**Exercise**.
From the entries below, return exactly the lines beginning at the one that contains "rospy turtlesim joy" and ending at the one that contains "and Script files**", both of them included, and only those lines.

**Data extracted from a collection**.
--------------------------------

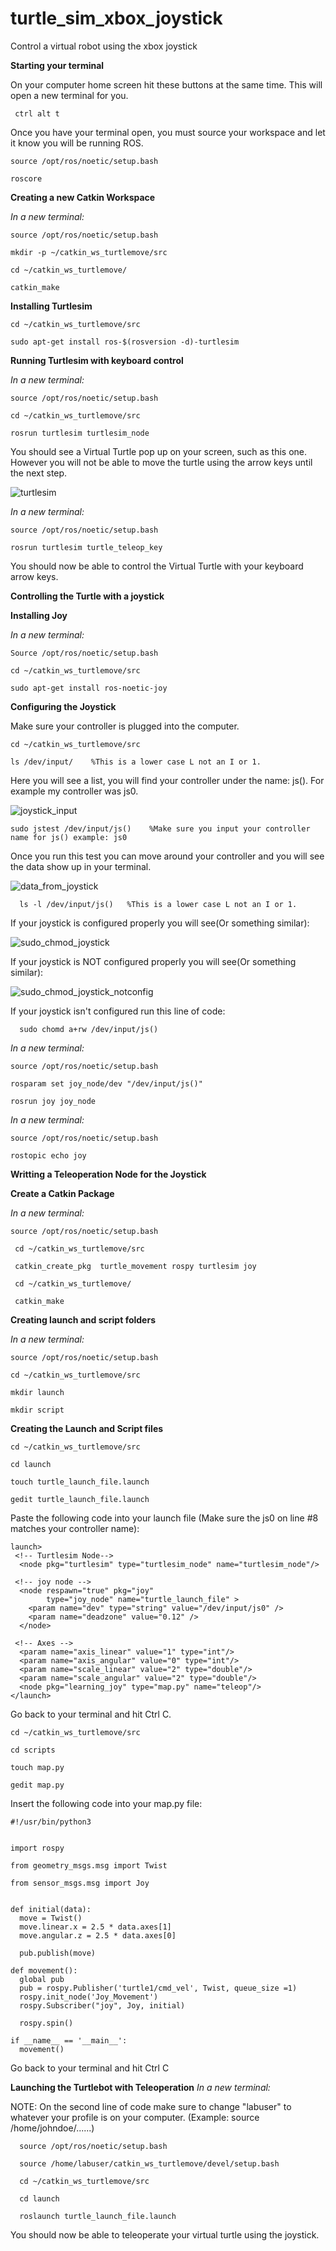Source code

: # turtle_sim_xbox_joystick
Control a virtual robot using the xbox joystick


**Starting your terminal**
  
On your computer home screen hit these buttons at the same time. This will open a new terminal for you. 

     ctrl alt t
    
Once you have your terminal open, you must source your workspace and let it know you will be running ROS.  


    source /opt/ros/noetic/setup.bash
  
    roscore
  
  
  
**Creating a new Catkin Workspace**

_In a new terminal:_

    source /opt/ros/noetic/setup.bash
  
    mkdir -p ~/catkin_ws_turtlemove/src
  
    cd ~/catkin_ws_turtlemove/
  
    catkin_make
  
  
  
**Installing Turtlesim**

    cd ~/catkin_ws_turtlemove/src

    sudo apt-get install ros-$(rosversion -d)-turtlesim

**Running Turtlesim with keyboard control**

_In a new terminal:_

    source /opt/ros/noetic/setup.bash

    cd ~/catkin_ws_turtlemove/src

    rosrun turtlesim turtlesim_node
You should see a Virtual Turtle pop up on your screen, such as this one. However you will not be able to move the turtle using the arrow keys until the next step.


![turtlesim](https://user-images.githubusercontent.com/103153240/163054417-7287e1a9-9d29-4257-bc92-4f7d570f3009.png)



_In a new terminal:_

    source /opt/ros/noetic/setup.bash

    rosrun turtlesim turtle_teleop_key
    
You should now be able to control the Virtual Turtle with your keyboard arrow keys.



**Controlling the Turtle with a joystick**



**Installing Joy**

_In a new terminal:_

    Source /opt/ros/noetic/setup.bash
    
    cd ~/catkin_ws_turtlemove/src
    
    sudo apt-get install ros-noetic-joy
    
    
 **Configuring the Joystick**
 
 Make sure your controller is plugged into the computer.

    cd ~/catkin_ws_turtlemove/src
    
    ls /dev/input/    %This is a lower case L not an I or 1.
    
    
Here you will see a list, you will find your controller under the name: js().
For example my controller was js0.


![joystick_input](https://user-images.githubusercontent.com/103153240/163067911-094785ea-ecbe-4387-b8c9-4a715b47d630.png)

   
   
    sudo jstest /dev/input/js()    %Make sure you input your controller name for js() example: js0
    
  Once you run this test you can move around your controller and you will see the data show up in your terminal.
  
  ![data_from_joystick](https://user-images.githubusercontent.com/103153240/163243264-b71a7f1f-68b2-4ae9-93a5-994b196e3cd6.png)
  
      ls -l /dev/input/js()   %This is a lower case L not an I or 1.
      
   If your joystick is configured properly you will see(Or something similar):
   
   ![sudo_chmod_joystick](https://user-images.githubusercontent.com/103153240/163245523-9824e7f0-bfc2-453e-b3d9-5bc5f0d648c0.png)
   
   If your joystick is NOT configured properly you will see(Or something similar):
   
   ![sudo_chmod_joystick_notconfig](https://user-images.githubusercontent.com/103153240/163245576-d5fc5a68-34f7-460f-a13c-303c1dfa49d3.png)
   
   If your joystick isn't configured run this line of code:
   
      sudo chomd a+rw /dev/input/js()

_In a new terminal:_

    source /opt/ros/noetic/setup.bash

    rosparam set joy_node/dev "/dev/input/js()"
    
    rosrun joy joy_node
    
 _In a new terminal:_
 
    source /opt/ros/noetic/setup.bash
    
    rostopic echo joy
    
 
 **Writting a Teleoperation Node for the Joystick**
   
 **Create a Catkin Package**
 
 _In a new terminal:_
 
    source /opt/ros/noetic/setup.bash
 
     cd ~/catkin_ws_turtlemove/src
 
     catkin_create_pkg  turtle_movement rospy turtlesim joy
 
     cd ~/catkin_ws_turtlemove/
 
     catkin_make
 
 **Creating launch and script folders**
 
 _In a new terminal:_
 
    source /opt/ros/noetic/setup.bash
    
    cd ~/catkin_ws_turtlemove/src
    
    mkdir launch
    
    mkdir script
    
 **Creating the Launch and Script files**
 
    cd ~/catkin_ws_turtlemove/src

    cd launch

    touch turtle_launch_file.launch

    gedit turtle_launch_file.launch

Paste the following code into your launch file (Make sure the js0 on line #8 matches your controller name):
 
    launch>
     <!-- Turtlesim Node-->
      <node pkg="turtlesim" type="turtlesim_node" name="turtlesim_node"/>

     <!-- joy node -->
      <node respawn="true" pkg="joy"
            type="joy_node" name="turtle_launch_file" >
        <param name="dev" type="string" value="/dev/input/js0" />
        <param name="deadzone" value="0.12" />
      </node>

     <!-- Axes -->
      <param name="axis_linear" value="1" type="int"/>
      <param name="axis_angular" value="0" type="int"/>
      <param name="scale_linear" value="2" type="double"/>
      <param name="scale_angular" value="2" type="double"/>
      <node pkg="learning_joy" type="map.py" name="teleop"/>
    </launch>

Go back to your terminal and hit Ctrl C.

    cd ~/catkin_ws_turtlemove/src
    
    cd scripts
    
    touch map.py
    
    gedit map.py
    
 Insert the following code into your map.py file:
 
    #!/usr/bin/python3


    import rospy

    from geometry_msgs.msg import Twist

    from sensor_msgs.msg import Joy


    def initial(data):
      move = Twist()
      move.linear.x = 2.5 * data.axes[1]
      move.angular.z = 2.5 * data.axes[0]

      pub.publish(move)

    def movement():
      global pub
      pub = rospy.Publisher('turtle1/cmd_vel', Twist, queue_size =1)
      rospy.init_node('Joy_Movement')
      rospy.Subscriber("joy", Joy, initial)

      rospy.spin()

    if __name__ == '__main__':
      movement()
    
  Go back to your terminal and hit Ctrl C
  
  
  **Launching the Turtlebot with Teleoperation**
  _In a new terminal:_
  
  NOTE: On the second line of code make sure to change "labuser" to whatever your profile is on your computer. (Example: source /home/johndoe/......)
      
      
      source /opt/ros/noetic/setup.bash
      
      source /home/labuser/catkin_ws_turtlemove/devel/setup.bash
      
      cd ~/catkin_ws_turtlemove/src
      
      cd launch
      
      roslaunch turtle_launch_file.launch
      
  You should now be able to teleoperate your virtual turtle using the joystick.
  
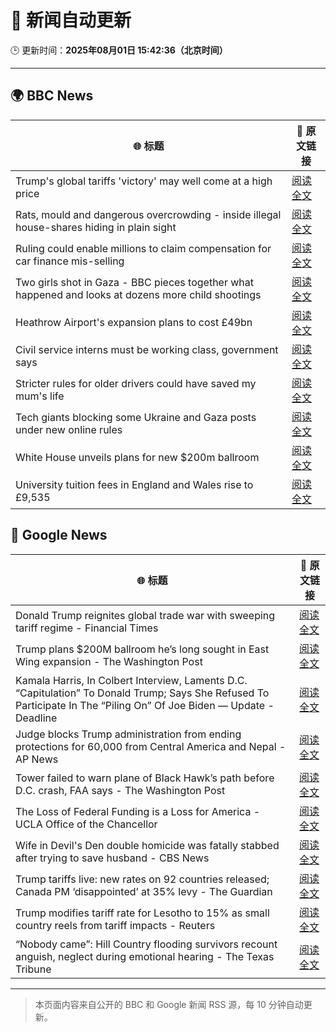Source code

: # 🧠 新闻自动更新

🕒 更新时间：**2025年08月01日 15:42:36（北京时间）**

---

## 🌍 BBC News

| 🌐 标题 | 🔗 原文链接 |
|--------|-------------|
| Trump's global tariffs 'victory' may well come at a high price | [阅读全文](https://www.bbc.com/news/articles/c0l6g13rlwko?at_medium=RSS&at_campaign=rss) |
| Rats, mould and dangerous overcrowding - inside illegal house-shares hiding in plain sight | [阅读全文](https://www.bbc.com/news/articles/c04r7l455zeo?at_medium=RSS&at_campaign=rss) |
| Ruling could enable millions to claim compensation for car finance mis-selling | [阅读全文](https://www.bbc.com/news/articles/c8j1jkyjl1xo?at_medium=RSS&at_campaign=rss) |
| Two girls shot in Gaza - BBC pieces together what happened and looks at dozens more child shootings | [阅读全文](https://www.bbc.com/news/videos/cjelp738zd7o?at_medium=RSS&at_campaign=rss) |
| Heathrow Airport's expansion plans to cost £49bn | [阅读全文](https://www.bbc.com/news/articles/cj6yz77nlw4o?at_medium=RSS&at_campaign=rss) |
| Civil service interns must be working class, government says | [阅读全文](https://www.bbc.com/news/articles/c3ez3v9v8jqo?at_medium=RSS&at_campaign=rss) |
| Stricter rules for older drivers could have saved my mum's life | [阅读全文](https://www.bbc.com/news/articles/czell1g83nno?at_medium=RSS&at_campaign=rss) |
| Tech giants blocking some Ukraine and Gaza posts under new online rules | [阅读全文](https://www.bbc.com/news/articles/cj3l0e4vr0ko?at_medium=RSS&at_campaign=rss) |
| White House unveils plans for new $200m ballroom | [阅读全文](https://www.bbc.com/news/articles/c2l7dey54zjo?at_medium=RSS&at_campaign=rss) |
| University tuition fees in England and Wales rise to £9,535 | [阅读全文](https://www.bbc.com/news/articles/cwyegp0dnq9o?at_medium=RSS&at_campaign=rss) |

## 📰 Google News

| 🌐 标题 | 🔗 原文链接 |
|--------|-------------|
| Donald Trump reignites global trade war with sweeping tariff regime - Financial Times | [阅读全文](https://news.google.com/rss/articles/CBMicEFVX3lxTE9vdXlyWVVkbnIzOFp3QlhFeklZVkF4cmNXMXdWeHc0MVIyOFZLSVViMFlSV1JRUzVBcHI4d0NhXzZpbS15djJ2ZndYYklDc2ExdVdabDRyNEowbC1tc2hHV09iT1plUWFGVmo3dUtZUU0?oc=5) |
| Trump plans $200M ballroom he’s long sought in East Wing expansion - The Washington Post | [阅读全文](https://news.google.com/rss/articles/CBMijgFBVV95cUxQRXdoRlBfSmtSYjlQZHRXMUlMclMtU2N5VDBIc3RvSEtPbjhyWG0xWGJVM3oxVzhjVWpERGdlU1JJMFdJRmpUVlNjYnJJb21IbzBqX3VlcWhZMl9yRmlXb0x4blJLRVVaN2F6UVNiTUxCVHlKQklBR19YTXRwRTN1dXpzR3pVaXRCTVh4cmtR?oc=5) |
| Kamala Harris, In Colbert Interview, Laments D.C. “Capitulation” To Donald Trump; Says She Refused To Participate In The “Piling On” Of Joe Biden — Update - Deadline | [阅读全文](https://news.google.com/rss/articles/CBMihwFBVV95cUxQMHppS09XNVFVc2xnRnd0QmZmMzZ4eTBoVnVvX20zVzZ6Yjd5cWxPYnZrQS10TWtmXzEzSnZZbWlxaklPS1RrOU1VSE9OYlJlVlpISEhoNEQ5M0VYd3NwYmY5bTRORXFlbFZJWWZPSmVGUEZqQ0U5WXAyUW9RUWhkNWxSb08zS3M?oc=5) |
| Judge blocks Trump administration from ending protections for 60,000 from Central America and Nepal - AP News | [阅读全文](https://news.google.com/rss/articles/CBMioAFBVV95cUxOdl8ySzZXV3puMktJdHFKY0pyZlI4ai1zMVkweU95dUJuREc2WVhCUzM0WXZYTlkzNUMwNWUtZ2dSUENXUmgyWGdNN3lYNlRaeFBXaElFNXJ0c0d3TUktQm5fYVo2NkR3emFDdDBJb0VxSEtUOWdkdGVzd1ItbmE0UFZNM1ZtVk16WUc1VWZEQ3I4TVNlT1VULWxoekxUbUhu?oc=5) |
| Tower failed to warn plane of Black Hawk’s path before D.C. crash, FAA says - The Washington Post | [阅读全文](https://news.google.com/rss/articles/CBMipgFBVV95cUxPRG04ZHZaN212LTRVLTRHQTE4UlF3TWgtWVMyRmtsWi0tTGNKdElBYjduVmFxS0JWelg0OFpvMHAxUExjRnNGOFlkRl9XTFZFS1BXcWdQTjJxMkdQZUxQMDA1YUtseHh4NEVfODJxRXpGMkNxdGRJYUxOVzZMc29MUGc4MUN5SDZ5UkZfUnNsejNQTnlJMmlJZWVFa1pPQTlCNHdnTEV3?oc=5) |
| The Loss of Federal Funding is a Loss for America - UCLA Office of the Chancellor | [阅读全文](https://news.google.com/rss/articles/CBMijwFBVV95cUxOeDVkSnV6ZzNrYjhiWnBTX1BxWGFHNGJFMm9RZVVoQy1YQlE3emFLYWZtZ25xZG9qbG9pVTRIMzVXblVqREdRdUFGREZvbk9vSHhzX3k5ck9aQW9qRTFmdVZkeUcyMUtRR01IM0x2aEVnR2hoOVN3UldIbUFKTHhFbzVNX1kzQzQ3YTRwUnRNVQ?oc=5) |
| Wife in Devil's Den double homicide was fatally stabbed after trying to save husband - CBS News | [阅读全文](https://news.google.com/rss/articles/CBMihAFBVV95cUxOcE1kbHRLbnNTRkpCVkJMemgyMmlfRnl4U05leVZiRzk0NWE1eHdmUGxNSk1aUEJUdVlobElwUHlRVzRpNGdVclFaNXVxRVBqMG9GaEtzOWVmeE5fcE4zLUVmR05yQUx5OW9MN2VXNllJVGxkQVNaM3EtdWx3ajdxc2VHQTjSAYoBQVVfeXFMUFV5TVdUckhENzFHMGo0djlMM3ZVRTlDVkJZVVhKM2lJbVBfUmlrY0J5Q3JvaFhrbHV3eGxEd2hHVkJYVmg5RG96YmJaR3k2dU5walFydW5PT2JBVnM1bVZ5ZUVKX2xnU29PbjBqbUk5dE5CUHVVVm1Lb19JSGowVGs2ZVhieVlPeFln?oc=5) |
| Trump tariffs live: new rates on 92 countries released; Canada PM ‘disappointed’ at 35% levy - The Guardian | [阅读全文](https://news.google.com/rss/articles/CBMixAFBVV95cUxPaDE0TVpzandSYkNFbmZDQUF6S1dPNTYyZzJibS1wbG92N2o4UjZKZGdQZHl6cGxCWXVKeEhmckxINkVFQzdYOUNOX3paUTRoT2pYaFkxQ1NBbkJTOS12cXpldG5jcGJvTzBXVWhEQmV4VF85REw2YU95TmpZV0VQLVVOcUFzQVJ6RzVLTzRvNlVwQWxYTHlzb2U1aENzTG9QRnZhenFUZEdTVjA5VFhmeWpfeXdKSFc1aE9xaDBDRVNlVUZw?oc=5) |
| Trump modifies tariff rate for Lesotho to 15% as small country reels from tariff impacts - Reuters | [阅读全文](https://news.google.com/rss/articles/CBMivgFBVV95cUxNZTg4U2lDaTd0a3loWWw4bXBfRGlud0VLcDBqN0lYSjE2bzZXYlZXbnNGSXd3MkNMVkVQWDlqZHd5VDhIZzd4UnBIdkI1SHVfcktFeTdLVU9VZWpyZXNrRzFXUlZKTzVseEhSVWNudXgxeHVXWTNfdHRHQU1ETkd5a2VtYWFtaDdOWENtZ1dhOHJhQm5SeHdSVG5RRnZmSUN1M1JwNzc3al8xRkxrZ2FCUDQzS1pFME40Wm9kVXNB?oc=5) |
| “Nobody came”: Hill Country flooding survivors recount anguish, neglect during emotional hearing - The Texas Tribune | [阅读全文](https://news.google.com/rss/articles/CBMiiwFBVV95cUxOTmZRQ0kzb0VWT2M2NHpxWjJ6UW82R2hlOE14aC1lNUd1bXNTdnZiekZJRnBNNTJXcDVSMmwtenZBNE5WVlZ5cHZaaEM3UF9NbU04a2luenhVZE9INlpGWW1Gc1M1YVhEUDR4TWpPamFjNzJpRmk4ZnYwaGVJZWpSbDJNVUtwRlZKRGZJ?oc=5) |

---
> 本页面内容来自公开的 BBC 和 Google 新闻 RSS 源，每 10 分钟自动更新。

--------------------------------

**Problem solution**.
     catkin_create_pkg  turtle_movement rospy turtlesim joy
 
     cd ~/catkin_ws_turtlemove/
 
     catkin_make
 
 **Creating launch and script folders**
 
 _In a new terminal:_
 
    source /opt/ros/noetic/setup.bash
    
    cd ~/catkin_ws_turtlemove/src
    
    mkdir launch
    
    mkdir script
    
 **Creating the Launch and Script files**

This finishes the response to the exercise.